2.34 Other opinions have been expressed with respect to the power of a court to prevent the use of a tape recorder in court. The English Justice Clerk Society Conference of 1969 stated that there could be no objection to a party to proceedings in a Magistrates’ Court, or a member of the public, recording the proceedings by means of a portable tape recorder provided that the recorder was not run from the court s electricity supplies and that its use did not interfere with the conduct of the proceedings.
2.35 In an editorial in 1974, Justice of the Peace stated that the Crown Court might have inherent jurisdiction to prevent the use of tape recorders in court It was further stated:
“We are of the opinion that it is a power that the Crown Court should exercise with considerable caution. In the first place we can see no real objection to the use of a tape recorder as against any other form of speech recording be it manual or mechanical providing no disturbance is caused to the proceedings. In the second place the only sanction available to the judge to enforce his order would be that of contempt of court and ... it seems unlikely that the Court of Appeal would applaud any summary action in a case of this sort except on clear evidence of misuse of the recording. In any case to prejudge the issue and order the removal of the recorder and clearing of the tapes on the ground that they might be misused would surely be wrong.”76
Finally, one commentator writing in relation to the use of tape recorders in court s(prior to the enactment of the Contempt of Court Act 1981 (Eng.)) expressed the opinion “that the court has an underlying discretion to prohibit such recordings if they interfere with the administration of justice”.77
2.36 It is evident that the law is not clear on the question whether a judge or magistrate may make a valid order prohibiting the use of a sound recorder where there is no evidence that its use would interfere with the administration of justice. We believe that the preferable view is that such a ruling should only be made if the use of a sound recorder in a particular case has actually interfered with the administration of justice or if there is good reason to believe that use of a recorder, if allowed, will constitute an interference with the administration of justice. On this basis, sound recorders could reasonably be prohibited or restrictions placed on their use if, for example, the noise of their operation made it difficult to hear witnesses or if there were reason to believe that the recording would be used to brief future witnesses in a proceeding. If there were no interference or threatened interference with the administration of justice, there would be no basis for prohibiting the use of sound recorders.
Contempt of Court
2.37 It will be recalled that according to Jacob, the power to punish contempt of court is one aspect of the courts inherent jurisdiction.78 Our discussion of contempt is in two parts.
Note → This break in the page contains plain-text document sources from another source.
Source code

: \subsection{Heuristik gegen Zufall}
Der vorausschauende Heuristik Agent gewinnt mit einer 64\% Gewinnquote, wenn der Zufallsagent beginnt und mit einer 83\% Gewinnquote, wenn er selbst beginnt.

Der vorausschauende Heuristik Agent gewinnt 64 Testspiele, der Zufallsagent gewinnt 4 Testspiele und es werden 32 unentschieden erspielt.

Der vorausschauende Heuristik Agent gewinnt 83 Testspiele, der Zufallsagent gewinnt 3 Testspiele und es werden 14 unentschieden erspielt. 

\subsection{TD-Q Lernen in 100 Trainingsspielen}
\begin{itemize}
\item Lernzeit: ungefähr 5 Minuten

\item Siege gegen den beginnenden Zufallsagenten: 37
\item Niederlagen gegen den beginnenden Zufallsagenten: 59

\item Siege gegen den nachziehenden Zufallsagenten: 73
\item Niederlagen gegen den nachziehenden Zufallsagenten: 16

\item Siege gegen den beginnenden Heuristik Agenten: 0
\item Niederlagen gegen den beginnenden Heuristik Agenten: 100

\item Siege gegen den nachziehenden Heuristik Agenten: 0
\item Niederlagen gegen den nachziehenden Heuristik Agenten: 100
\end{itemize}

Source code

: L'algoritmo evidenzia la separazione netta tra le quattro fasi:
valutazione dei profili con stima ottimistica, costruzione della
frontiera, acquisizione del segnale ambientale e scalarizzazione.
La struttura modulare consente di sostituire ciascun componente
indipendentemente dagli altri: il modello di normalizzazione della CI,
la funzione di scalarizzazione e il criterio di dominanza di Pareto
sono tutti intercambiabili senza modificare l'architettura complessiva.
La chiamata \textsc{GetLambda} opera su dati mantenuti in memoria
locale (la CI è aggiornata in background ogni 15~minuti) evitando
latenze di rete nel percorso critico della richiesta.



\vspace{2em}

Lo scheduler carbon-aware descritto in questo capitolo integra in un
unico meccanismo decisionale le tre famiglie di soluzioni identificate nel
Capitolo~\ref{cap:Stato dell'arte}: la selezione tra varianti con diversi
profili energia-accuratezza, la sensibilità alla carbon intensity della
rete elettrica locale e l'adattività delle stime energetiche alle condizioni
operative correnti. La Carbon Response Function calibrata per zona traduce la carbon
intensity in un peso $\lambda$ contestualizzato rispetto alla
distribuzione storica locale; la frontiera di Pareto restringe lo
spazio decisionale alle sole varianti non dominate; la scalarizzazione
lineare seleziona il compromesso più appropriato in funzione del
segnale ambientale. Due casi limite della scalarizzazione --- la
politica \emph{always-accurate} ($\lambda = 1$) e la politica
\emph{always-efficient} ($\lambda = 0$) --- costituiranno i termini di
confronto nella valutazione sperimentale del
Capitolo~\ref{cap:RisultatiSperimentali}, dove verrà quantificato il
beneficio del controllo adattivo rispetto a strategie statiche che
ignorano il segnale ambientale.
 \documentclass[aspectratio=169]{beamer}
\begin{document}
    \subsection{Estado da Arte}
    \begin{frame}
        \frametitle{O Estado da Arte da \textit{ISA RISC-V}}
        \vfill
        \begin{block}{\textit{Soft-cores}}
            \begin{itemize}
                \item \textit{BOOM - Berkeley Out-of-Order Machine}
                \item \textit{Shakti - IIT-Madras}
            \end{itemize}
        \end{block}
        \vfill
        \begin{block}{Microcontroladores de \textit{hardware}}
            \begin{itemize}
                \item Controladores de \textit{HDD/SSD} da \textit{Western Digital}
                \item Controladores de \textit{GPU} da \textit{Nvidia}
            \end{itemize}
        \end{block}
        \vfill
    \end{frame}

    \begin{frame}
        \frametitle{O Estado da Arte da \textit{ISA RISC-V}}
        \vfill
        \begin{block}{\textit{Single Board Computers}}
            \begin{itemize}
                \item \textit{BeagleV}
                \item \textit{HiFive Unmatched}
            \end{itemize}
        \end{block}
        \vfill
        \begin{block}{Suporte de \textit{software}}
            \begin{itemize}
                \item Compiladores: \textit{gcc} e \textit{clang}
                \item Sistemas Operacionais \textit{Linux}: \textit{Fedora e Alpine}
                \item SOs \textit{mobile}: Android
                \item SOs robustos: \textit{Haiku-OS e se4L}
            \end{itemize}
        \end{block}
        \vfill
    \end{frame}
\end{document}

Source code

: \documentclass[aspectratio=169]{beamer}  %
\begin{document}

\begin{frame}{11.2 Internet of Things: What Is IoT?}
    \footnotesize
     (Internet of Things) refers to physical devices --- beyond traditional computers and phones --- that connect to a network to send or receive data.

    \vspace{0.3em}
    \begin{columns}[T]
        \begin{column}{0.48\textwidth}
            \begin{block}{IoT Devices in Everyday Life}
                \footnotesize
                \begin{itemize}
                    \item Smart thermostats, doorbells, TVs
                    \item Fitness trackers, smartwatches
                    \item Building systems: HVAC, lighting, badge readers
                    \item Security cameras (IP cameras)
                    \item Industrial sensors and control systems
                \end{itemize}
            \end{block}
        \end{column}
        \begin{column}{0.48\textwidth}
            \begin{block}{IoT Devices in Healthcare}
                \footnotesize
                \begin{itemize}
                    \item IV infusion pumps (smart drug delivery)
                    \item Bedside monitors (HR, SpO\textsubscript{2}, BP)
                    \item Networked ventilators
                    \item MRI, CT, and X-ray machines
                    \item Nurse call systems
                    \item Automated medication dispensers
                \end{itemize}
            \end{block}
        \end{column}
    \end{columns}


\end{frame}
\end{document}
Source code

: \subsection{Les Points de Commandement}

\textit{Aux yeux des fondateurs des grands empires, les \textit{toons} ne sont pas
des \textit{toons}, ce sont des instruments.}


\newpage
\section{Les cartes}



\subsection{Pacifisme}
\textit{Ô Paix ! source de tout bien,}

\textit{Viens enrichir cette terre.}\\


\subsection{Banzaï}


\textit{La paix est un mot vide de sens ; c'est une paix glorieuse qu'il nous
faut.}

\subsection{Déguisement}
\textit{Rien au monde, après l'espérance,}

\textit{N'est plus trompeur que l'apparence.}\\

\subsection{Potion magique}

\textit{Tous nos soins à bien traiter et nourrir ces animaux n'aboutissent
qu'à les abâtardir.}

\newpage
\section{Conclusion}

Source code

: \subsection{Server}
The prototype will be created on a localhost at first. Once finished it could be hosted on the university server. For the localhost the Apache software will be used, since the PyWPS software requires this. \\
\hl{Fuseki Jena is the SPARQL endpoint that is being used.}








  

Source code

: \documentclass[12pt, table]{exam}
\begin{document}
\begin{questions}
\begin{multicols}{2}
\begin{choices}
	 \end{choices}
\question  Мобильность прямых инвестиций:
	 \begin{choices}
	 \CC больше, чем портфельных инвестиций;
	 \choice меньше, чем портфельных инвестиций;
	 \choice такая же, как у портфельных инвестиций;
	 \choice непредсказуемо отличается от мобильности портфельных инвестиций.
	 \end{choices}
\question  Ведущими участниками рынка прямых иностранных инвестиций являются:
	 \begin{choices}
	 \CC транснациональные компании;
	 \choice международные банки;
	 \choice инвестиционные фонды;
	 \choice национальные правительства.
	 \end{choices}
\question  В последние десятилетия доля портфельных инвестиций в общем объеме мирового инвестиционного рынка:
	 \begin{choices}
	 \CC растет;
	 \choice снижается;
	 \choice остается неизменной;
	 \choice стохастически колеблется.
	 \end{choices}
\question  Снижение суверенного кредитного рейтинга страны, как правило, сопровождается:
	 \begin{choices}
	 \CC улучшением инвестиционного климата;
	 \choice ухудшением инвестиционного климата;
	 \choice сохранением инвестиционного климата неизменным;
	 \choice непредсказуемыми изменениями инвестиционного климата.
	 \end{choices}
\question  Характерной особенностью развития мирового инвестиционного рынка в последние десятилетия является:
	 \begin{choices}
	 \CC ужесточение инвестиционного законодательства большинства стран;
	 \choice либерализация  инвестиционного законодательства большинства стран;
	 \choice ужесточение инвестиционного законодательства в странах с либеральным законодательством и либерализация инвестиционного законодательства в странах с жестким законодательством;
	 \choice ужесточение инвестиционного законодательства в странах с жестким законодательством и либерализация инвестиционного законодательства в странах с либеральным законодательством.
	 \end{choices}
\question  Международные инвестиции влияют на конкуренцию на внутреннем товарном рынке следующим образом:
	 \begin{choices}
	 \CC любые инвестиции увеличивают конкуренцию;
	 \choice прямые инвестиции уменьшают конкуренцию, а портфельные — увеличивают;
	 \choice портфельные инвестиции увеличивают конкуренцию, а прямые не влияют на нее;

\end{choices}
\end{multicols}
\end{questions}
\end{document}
First, we examine whether the use of a sound recorder in court without any prior ruling of a judge prohibiting its use, constitutes an act of contempt Secondly, we examine the principles of contempt as a means of enforcing an order of a court prohibiting the use of sound recorders.
2.38 Contempt of court is usually divided into two categories: criminal contempt which includes the publication of words and the commission of acts which would tend to prejudice or interfere with the course of justice, and civil contempt, which consists of disobedience to certain court orders and judgments.79 Lord Diplock has described civil contempt as “the mere disobedience by a party to a civil action of a specific order of the court made on him in that action”.80 We are not here concerned with civil contempt or criminal contempt as it relates to publications. We are concerned with criminal contempt to the extent that it is relevant to controlling court proceedings. This category of the law of criminal contempt is usually referred to as “contempt in the face of the court”.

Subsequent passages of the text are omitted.